What is the Best Remote Filesystem?
GaelenBurns asks: "I've got a project that I'd like the Slashdot community's opinion of. We have two distant office buildings and a passel of windows users that need to be able to access the files on either office's Debian server from either location through Samba shares. We tend to think that AFS would be the best choice for mounting a remote file system and keeping data synchronized, but we're having trouble finding documentation that coherently explains installing AFS. Furthermore, NFS doesn't seem like a good option, since I've read that it doesn't fail gracefully should the net connection ever drop. Others, such as Coda and Intermezzo, seem to be stuck in development, and therefore aren't sufficiently stable. I know tools for this must exist, please enlighten me."

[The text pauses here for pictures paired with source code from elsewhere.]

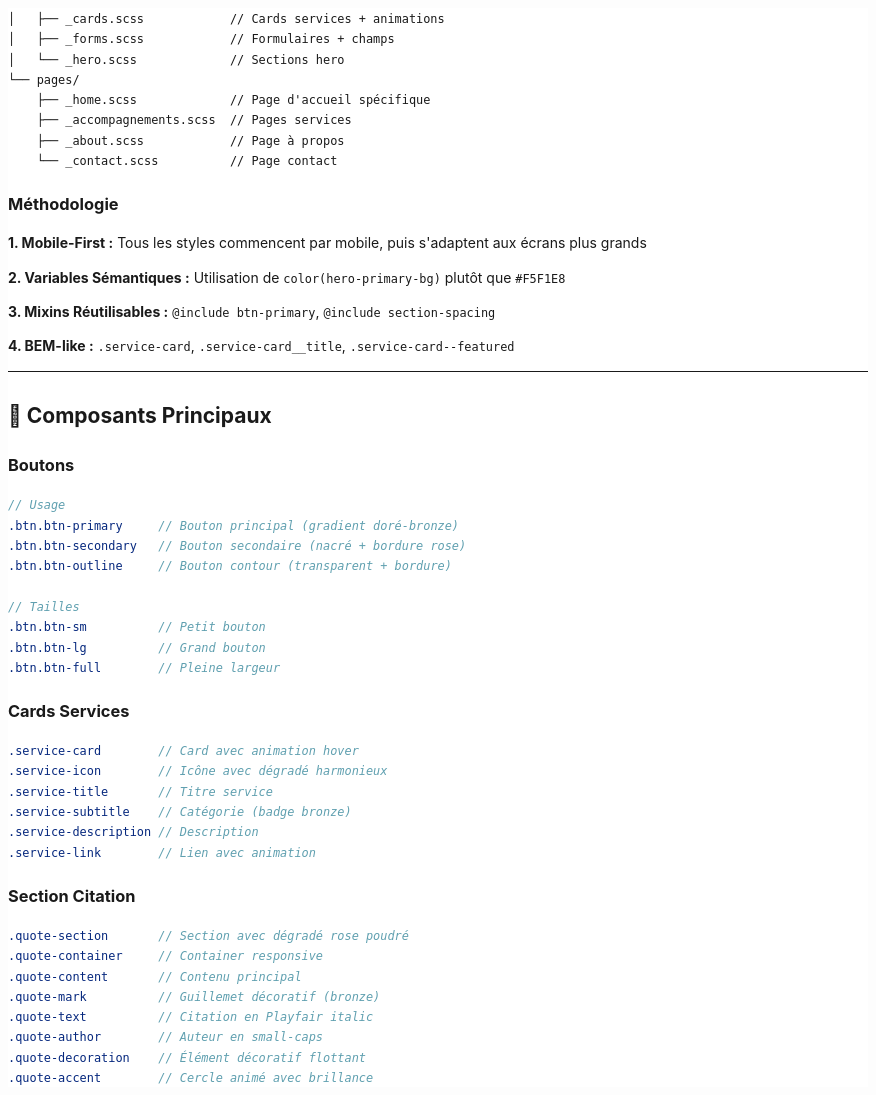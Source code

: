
 ```
│   ├── _cards.scss            // Cards services + animations
│   ├── _forms.scss            // Formulaires + champs
│   └── _hero.scss             // Sections hero
└── pages/
    ├── _home.scss             // Page d'accueil spécifique
    ├── _accompagnements.scss  // Pages services
    ├── _about.scss            // Page à propos
    └── _contact.scss          // Page contact
```

### Méthodologie

**1. Mobile-First :** Tous les styles commencent par mobile, puis s'adaptent aux écrans plus grands

**2. Variables Sémantiques :** Utilisation de `color(hero-primary-bg)` plutôt que `#F5F1E8`

**3. Mixins Réutilisables :** `@include btn-primary`, `@include section-spacing`

**4. BEM-like :** `.service-card`, `.service-card__title`, `.service-card--featured`

---

## 🎨 Composants Principaux

### Boutons

```scss
// Usage
.btn.btn-primary     // Bouton principal (gradient doré-bronze)
.btn.btn-secondary   // Bouton secondaire (nacré + bordure rose)
.btn.btn-outline     // Bouton contour (transparent + bordure)

// Tailles
.btn.btn-sm          // Petit bouton
.btn.btn-lg          // Grand bouton
.btn.btn-full        // Pleine largeur
```

### Cards Services

```scss
.service-card        // Card avec animation hover
.service-icon        // Icône avec dégradé harmonieux
.service-title       // Titre service
.service-subtitle    // Catégorie (badge bronze)
.service-description // Description
.service-link        // Lien avec animation
```

### Section Citation

```scss
.quote-section       // Section avec dégradé rose poudré
.quote-container     // Container responsive
.quote-content       // Contenu principal
.quote-mark          // Guillemet décoratif (bronze)
.quote-text          // Citation en Playfair italic
.quote-author        // Auteur en small-caps
.quote-decoration    // Élément décoratif flottant
.quote-accent        // Cercle animé avec brillance
```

It looks to me that both AFS and NFS are kind'a outdated. SAMBA 3 combines NTLMv2 or kerberos encrypted passwords. I like that.
I've got developers that need to have a consistent home directory over several unix and windows boxes - we're using samba *and* nfs - an ugly system at best. I'm currently in the situation where I can start over, more or less, so I'm looking at better options. any suggestions are appreciated.
You see, without that little doohicky, the universe stops.
http://propheteer.org
What about drbd? Its a mirroring thing, like raid 1, over a network. This way, the data is syncronised, and all you have to do is mount/share the data from the nearest server, by whichever way you want. Try http://drbd.cubit.at/ this.
I think it can manage to re-sync everything when the network line comes back up, but I'm not sure.
Dirk stood in the Stanley
I'm sorry I can't address your question for good remote filesystems in the face of an unreliable network. My network has been relatively reliable and that's been a decreasing concern. Perhaps network reliability will be less of a concern for you, too, in future.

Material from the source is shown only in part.